Bombard the Headquarters: Liberation NYC's Statement on the Recent Chapter Meeting
At the highest level there is very little knowledge; they do not understand the opinion of the masses; they do not investigate and study; they do not grasp specific policies; they do not conduct political and ideological work; they are divorced from reality, from the masses, and from the leadership of the party; they always issue orders, and the orders are usually wrong, they certainly mislead the country and the people; at the least they obstruct the consistent adherence to the party line and policies; and they cannot meet with the people. - Mao, Twenty Manifestations of Bureaucracy
On Tuesday, October 14th, 2025, the Steering Committee (SC) of NYC-DSA organized a chapter-wide meeting to discuss two proposals. Chapter members across caucuses have rightfully criticized both the proposals’ content and the discussion process. In our opinion, the proposals’ backwards ideas and undemocratic development are not separate problems. Rather, these failures are inextricably linked together and to underlying issues in the chapter leadership’s politics.
First, let’s be clear that the proposals are absurd on their face. They seek to turn an ostensibly socialist organization into an electoral cheerleading and fundraising machine. Ignoring the breadth of urgent work already ongoing within our chapter to focus on Zohran’s economist platform and dedicating one third of our annual budget to merchandising and social media campaigns is not socialist organizing. It is NGO foolishness. Our chapter’s time, labor, and money should serve the workers of NYC and the world. What worker would donate to NYC-DSA if all we do is run electoral campaigns? The people know the system is rigged against them, which is why so many refuse to vote. And why should we, as socialists, look at Trump’s actions against leftists and assume that social media and payment processors will remain available to our movement much longer? Our chapter’s orientation and strategy must be based on the world as it is. These proposals ignore reality and can only lead to failure.
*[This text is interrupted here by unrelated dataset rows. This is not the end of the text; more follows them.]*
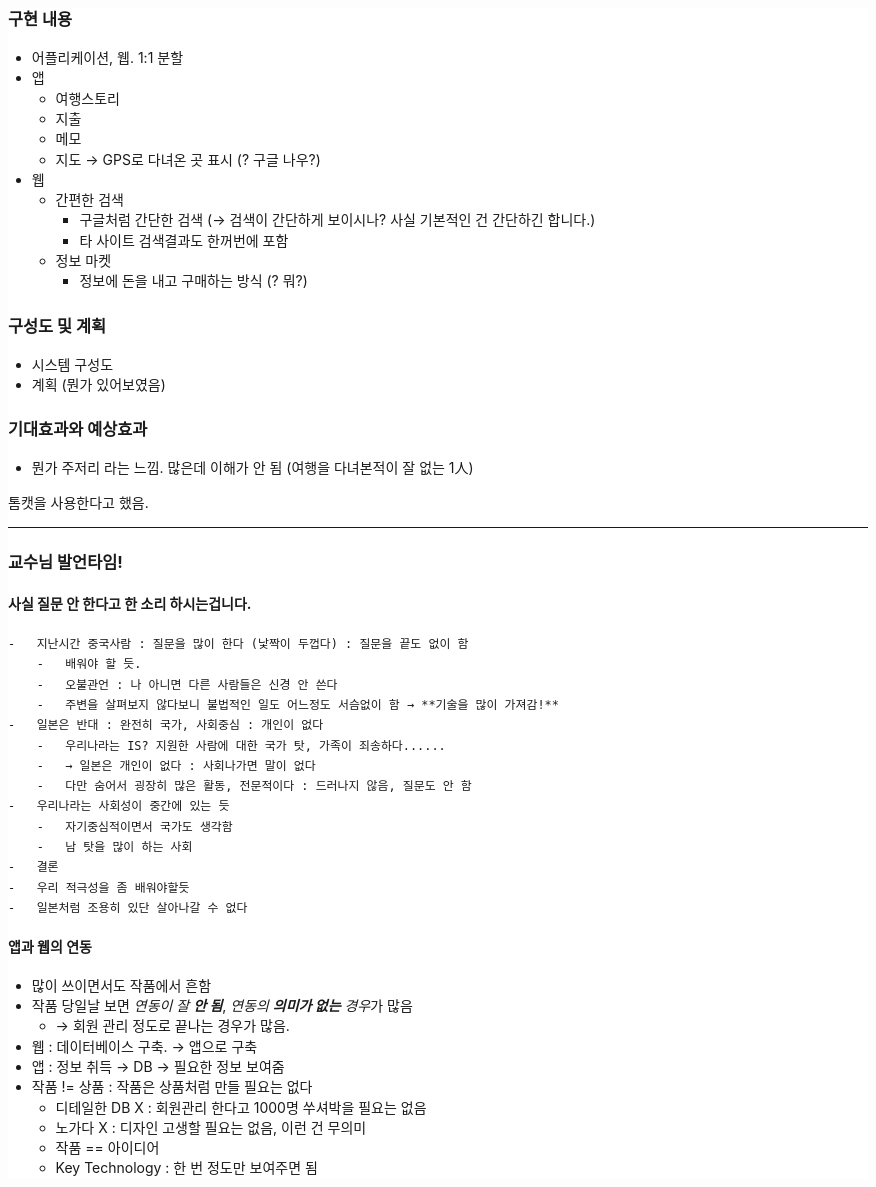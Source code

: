 ### 구현 내용

-	어플리케이션, 웹. 1:1 분할
-	앱
	-	여행스토리
	-	지출
	-	메모
	-	지도 → GPS로 다녀온 곳 표시 (? 구글 나우?)
-	웹
	-	간편한 검색
		-	구글처럼 간단한 검색 (→ 검색이 간단하게 보이시나? 사실 기본적인 건 간단하긴 합니다.)
		-	타 사이트 검색결과도 한꺼번에 포함
	-	정보 마켓
		-	정보에 돈을 내고 구매하는 방식 (? 뭐?)

### 구성도 및 계획

-	시스템 구성도
-	계획 (뭔가 있어보였음)

### 기대효과와 예상효과

-	뭔가 주저리 라는 느낌. 많은데 이해가 안 됨 (여행을 다녀본적이 잘 없는 1人)

톰캣을 사용한다고 했음.

---

### 교수님 발언타임!

#### 사실 질문 안 한다고 한 소리 하시는겁니다.

```
-   지난시간 중국사람 : 질문을 많이 한다 (낯짝이 두껍다) : 질문을 끝도 없이 함
    -   배워야 할 듯.
    -   오불관언 : 나 아니면 다른 사람들은 신경 안 쓴다
    -   주변을 살펴보지 않다보니 불법적인 일도 어느정도 서슴없이 함 → **기술을 많이 가져감!**
-   일본은 반대 : 완전히 국가, 사회중심 : 개인이 없다
    -   우리나라는 IS? 지원한 사람에 대한 국가 탓, 가족이 죄송하다......
    -   → 일본은 개인이 없다 : 사회나가면 말이 없다
    -   다만 숨어서 굉장히 많은 활동, 전문적이다 : 드러나지 않음, 질문도 안 함
-   우리나라는 사회성이 중간에 있는 듯
    -   자기중심적이면서 국가도 생각함
    -   남 탓을 많이 하는 사회
-   결론
-   우리 적극성을 좀 배워야할듯
-   일본처럼 조용히 있단 살아나갈 수 없다
```

#### 앱과 웹의 연동

-	많이 쓰이면서도 작품에서 흔함
-	작품 당일날 보면 *연동이 잘 **안 됨***, *연동의 **의미가 없는** 경우*가 많음
	-	→ 회원 관리 정도로 끝나는 경우가 많음.
-	웹 : 데이터베이스 구축. → 앱으로 구축
-	앱 : 정보 취득 → DB → 필요한 정보 보여줌
-	작품 != 상품 : 작품은 상품처럼 만들 필요는 없다
	-	디테일한 DB X : 회원관리 한다고 1000명 쑤셔박을 필요는 없음
	-	노가다 X : 디자인 고생할 필요는 없음, 이런 건 무의미
	-	작품 == 아이디어
	-	Key Technology : 한 번 정도만 보여주면 됨
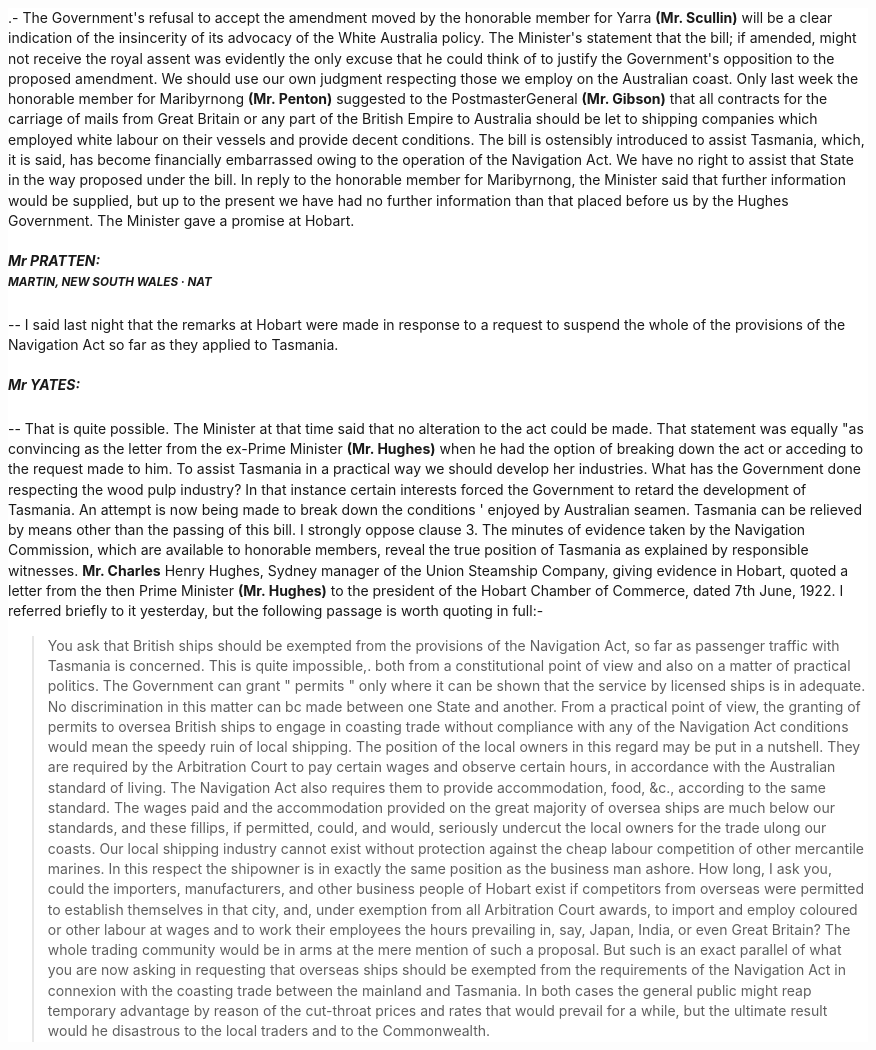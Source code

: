 .- The Government's refusal to accept the amendment moved by the honorable member for Yarra  **(Mr. Scullin)**  will be a clear indication of the insincerity of its advocacy of the White Australia policy. The Minister's statement that the bill; if amended, might not receive the royal assent was evidently the only excuse that he could think of to justify the Government's opposition to the proposed amendment. We should use our own judgment respecting those we employ on the Australian coast. Only last week the honorable member for Maribyrnong  **(Mr. Penton)**  suggested to the PostmasterGeneral  **(Mr. Gibson)**  that all contracts for the carriage of mails from Great Britain or any part of the British Empire to Australia should be let to shipping companies which employed white labour on their vessels and provide decent conditions. The bill is ostensibly introduced to assist Tasmania, which, it is said, has become financially embarrassed owing to the operation of the Navigation Act. We have no right to assist that State in the way proposed under the bill. In reply to the honorable member for Maribyrnong, the Minister said that further information would be supplied, but up to the present we have had no further information than that placed before us by the Hughes Government. The Minister gave a promise at Hobart. 

##### Mr PRATTEN:<br><small class="text-muted">MARTIN, NEW SOUTH WALES &middot; NAT</small>

-- I said last night that the remarks at Hobart were made in response to a request to suspend the whole of the provisions of the Navigation Act so far as they applied to Tasmania. 

##### Mr YATES:

-- That is quite possible. The Minister at that time said that no alteration to the act could be made. That statement was equally "as convincing as the letter from the ex-Prime Minister  **(Mr. Hughes)**  when he had the option of breaking down the act or acceding to the request made to him. To assist Tasmania in a practical way we should develop her industries. What has the Government done respecting the wood pulp industry? In that instance certain interests forced the Government to retard the development of Tasmania. An attempt is now being made to break down the conditions ' enjoyed by Australian seamen. Tasmania can be relieved by means other than the passing of this bill. I strongly oppose clause 3. The minutes of evidence taken by the Navigation Commission, which are available to honorable members, reveal the true position of Tasmania as explained by responsible witnesses.  **Mr. Charles**  Henry Hughes, Sydney manager of the Union Steamship Company, giving evidence in Hobart, quoted a letter from the then Prime Minister  **(Mr. Hughes)**  to the  president  of the Hobart Chamber of Commerce, dated 7th June, 1922. I referred briefly to it yesterday, but the following passage is worth quoting in full:- 

  >You ask that British ships should be exempted from the provisions of the Navigation Act, so far as passenger traffic with Tasmania is concerned. This is quite impossible,. both from a constitutional point of view and also on a matter of practical politics. The Government can grant " permits " only where it can be shown that the service by licensed ships is in adequate. No discrimination in this matter can bc made between one State and another.  From  a practical point of view, the granting of permits to oversea British ships to engage in coasting trade without compliance with any of the Navigation Act conditions would mean the speedy ruin of local shipping. The position of the local owners in this regard may be put in a nutshell. They are required by the Arbitration Court to pay certain wages and observe certain hours, in accordance with the Australian standard of living. The Navigation Act also requires them to provide accommodation, food, &amp;c., according to the same standard. The wages paid and the accommodation provided on the great majority of oversea ships are much below our standards, and these fillips, if permitted, could, and would, seriously undercut the local owners for the trade ulong our coasts. Our local shipping industry cannot exist without protection against the cheap labour competition of other mercantile marines. In this respect the shipowner is in exactly the same position as the business man ashore. How long, I ask you, could the importers, manufacturers, and other business people of Hobart exist if competitors from overseas were permitted to establish themselves in that city, and, under exemption from all Arbitration Court awards, to import and employ coloured or other labour at wages and to work their employees the hours prevailing in, say, Japan, India, or even Great Britain? The whole trading community would be in arms at the mere mention of such a proposal. But such is an exact parallel of what you are now asking in requesting that overseas ships should be exempted from the requirements of the Navigation Act in connexion with the coasting trade between the mainland and Tasmania. In both cases the general public might reap temporary advantage by reason of the cut-throat prices and rates that would prevail for a while, but the ultimate result would he disastrous to the local traders and to the Commonwealth. 
  >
Second, the manner in which the proposals were developed and discussed was deeply undemocratic. The proposals were drafted privately and revealed six days before the meeting. No amendments were permitted, except at the discretion of the SC. Discussion of the proposals was limited to 90-second bursts from members who got in line early at the microphone. The meeting was not governed under any type of parliamentary procedure. There was no online option, no interpretation for comrades who speak a language other than English or ASL, no masks encouraged or provided. And the ongoing chapter-wide “vote” is not a real, binding vote, but rather a straw poll that can be ignored if chapter leadership sees fit. From start to finish, these processes make a mockery of the idea of “democracy.”
Which brings us to our core point. These proposals should be voted down, and either their content or their development would be, on its own, sufficient grounds to do so. But for the chapter to truly advance, we must recognize that content and process are linked. They both emerge from shoddy politics. Whatever may be in their hearts, the SC is currently engaged in blatant chauvinism and elitism. If you trusted the masses of your own chapter, you would not draft key proposals in private and limit debate. You would develop ideas openly, from the ground up. And if you trusted the masses of this city and the world, you would not call the genocide in Palestine a “wedge issue” to be “moved past.” You would see the struggle against Zionism, surging and growing and lunging towards victory, as one of our movement’s brightest guiding lights. If you do not trust the people around you, the people you are ostensibly fighting for, you will refuse to listen to their voices and observe their actions. The workers blocking arms shipments to Israel, the neighbors chasing ICE off their block, the unemployed and the unhoused hounded by the cops, these are the leading edge of our movement. They might not have $20 a month to give to Zohran. They might not vote. But their labor and knowledge are the root of socialism, here in NYC and around the world. We will either listen to them, or we will fail.